Assignment:
For the listing below, give the count of lines containing "measure", and no other text.

··· Data in this exercise

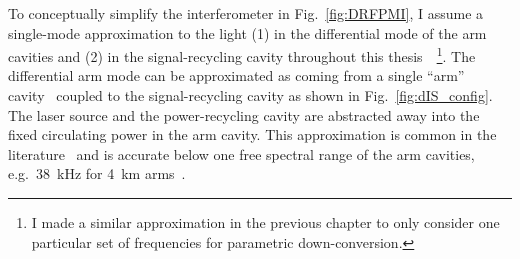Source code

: 
To conceptually simplify the interferometer in Fig.~\ref{fig:DRFPMI}, I assume a single-mode approximation to the light (1) in the differential mode of the arm cavities and (2) in the signal-recycling cavity throughout this thesis~\cite{}~\footnote{I made a similar approximation in the previous chapter to only consider one particular set of frequencies for parametric down-conversion.}. %
The differential arm mode can be approximated as coming from a single ``arm'' cavity~\cite{} coupled to the signal-recycling cavity as shown in Fig.~\ref{fig:dIS_config}.
The laser source and the power-recycling cavity are abstracted away into the fixed circulating power in the arm cavity.
This approximation is common in the literature~\cite{korobkoQuantumExpanderGravitationalwave2019,adyaQuantumEnhancedKHz2020,liBroadbandSensitivityImprovement2020,miaoEnhancingBandwidthGravitationalWave2015,} and is accurate below one free spectral range of the arm cavities, e.g.\ 38~kHz for 4~km arms~\cite{miaoEnhancingBandwidthGravitationalWave2015,}.



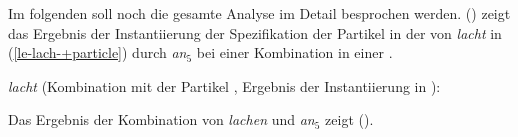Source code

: Im folgenden soll noch die gesamte Analyse im Detail besprochen werden. () zeigt das Ergebnis
der Instantiierung der Spezifikation der Partikel in der \compsl
von \emph{lacht} in (\ref{le-lach-+particle}) durch \emph{an}$_5$ bei einer Kombination in einer
.
\newsavebox{\boxxcompdrei}
\ea
\begin{minipage}[t]{\linewidth}
\emph{lacht} (Kombination mit der Partikel \anf, Ergebnis der Instantiierung in \comps):\\
\end{minipage}
\z
Das Ergebnis der Kombination von \emph{lachen} und \emph{an$_5$} zeigt ().

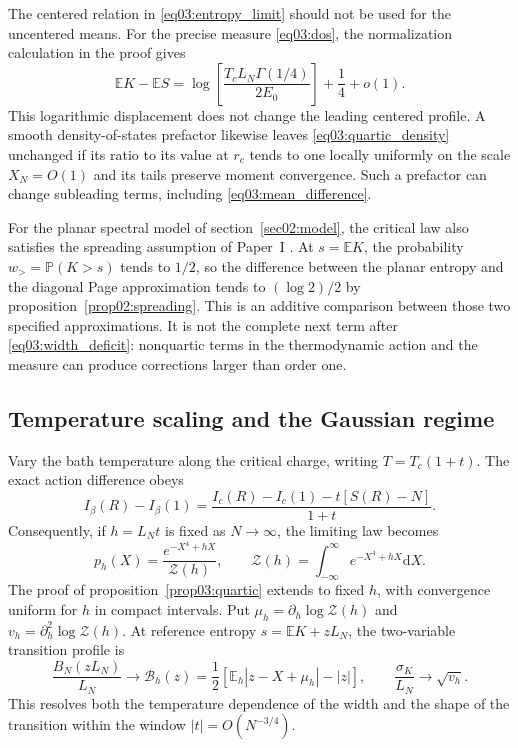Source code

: \documentclass[11pt,letterpaper]{article}
\newcommand{\E}{\mathbb{E}}
\newcommand{\Prob}{\mathbb{P}}
\newcommand{\dd}{\mathrm{d}}
\theoremstyle{plain}
\theoremstyle{definition}
\theoremstyle{remark}
\begin{document}
The centered relation in \eqref{eq03:entropy_limit} should not be
used for the uncentered means.  For the precise measure
\eqref{eq03:dos}, the normalization calculation in the proof gives
\begin{equation}
 \E K-\E S
  =\log\!\left[\frac{T_c L_N\Gamma(1/4)}{2E_0}\right]
       +\frac14+o(1).
 \label{eq03:mean_difference}
\end{equation}
This logarithmic displacement does not change the leading centered
profile.  A smooth density-of-states prefactor likewise leaves
\eqref{eq03:quartic_density} unchanged if its ratio to its value at
$r_c$ tends to one locally uniformly on the scale $X_N=O(1)$ and
its tails preserve moment convergence.  Such a prefactor can change
subleading terms, including \eqref{eq03:mean_difference}.

For the planar spectral model of section~\ref{sec02:model}, the
critical law also satisfies the spreading assumption of Paper~I
\cite{wuebben2026}.  At $s=\E K$, the probability $w_>=\Prob(K>s)$
tends to $1/2$, so the difference between the planar entropy and
 the diagonal Page approximation tends to $(\log2)/2$ by
 proposition~\ref{prop02:spreading}.  This is an
additive comparison between those two specified approximations.
It is not the complete next term after \eqref{eq03:width_deficit}:
nonquartic terms in the thermodynamic action and the measure can
produce corrections larger than order one.

\subsection{Temperature scaling and the Gaussian regime}

Vary the bath temperature along the critical charge, writing
$T=T_c(1+t)$.  The exact action difference obeys
\begin{equation}
 I_\beta(R)-I_\beta(1)
  =\frac{I_c(R)-I_c(1)-t[S(R)-N]}{1+t}.
 \label{eq03:thermal_action}
\end{equation}
Consequently, if $h=L_Nt$ is fixed as $N\to\infty$, the limiting
law becomes
\begin{equation}
 p_h(X)=\frac{e^{-X^4+hX}}{\mathcal Z(h)},\qquad
 \mathcal Z(h)=\int_{-\infty}^\infty e^{-X^4+hX}\dd X.
 \label{eq03:tilted_density}
\end{equation}
The proof of proposition~\ref{prop03:quartic} extends to fixed $h$,
with convergence uniform for $h$ in compact intervals.  Put
$\mu_h=\partial_h\log\mathcal Z(h)$ and
$v_h=\partial_h^2\log\mathcal Z(h)$.  At reference entropy
$s=\E K+zL_N$, the two-variable transition profile is
\begin{equation}
 \frac{B_N(zL_N)}{L_N}\longrightarrow
 \mathcal B_h(z)
 =\frac12\left[\E_h|z-X+\mu_h|-|z|\right],
 \qquad \frac{\sigma_K}{L_N}\longrightarrow\sqrt{v_h}.
 \label{eq03:thermal_profile}
\end{equation}
This resolves both the temperature dependence of the width and the
shape of the transition within the window $|t|=O(N^{-3/4})$.
\end{document}
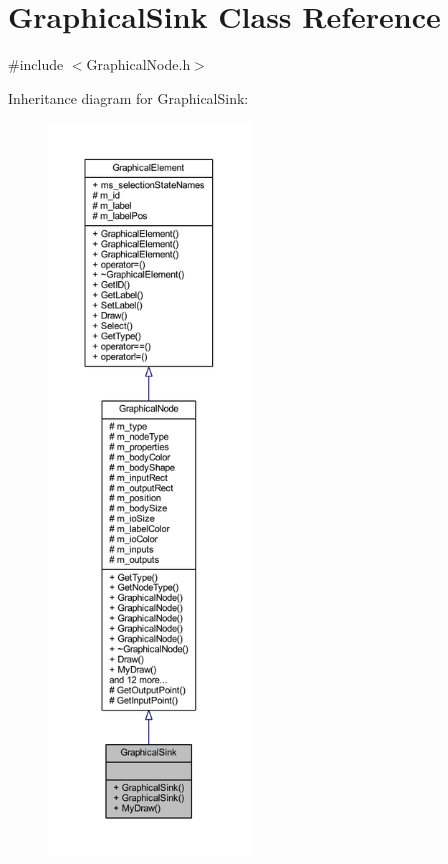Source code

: \hypertarget{class_graphical_sink}{}\section{Graphical\+Sink Class Reference}
\label{class_graphical_sink}


{\ttfamily \#include $<$Graphical\+Node.\+h$>$}



Inheritance diagram for Graphical\+Sink\+:
\nopagebreak
\begin{figure}[H]
\begin{center}
\leavevmode
\includegraphics[height=550pt]{class_graphical_sink__inherit__graph}
\end{center}
\end{figure}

······

Answer to the problem:
2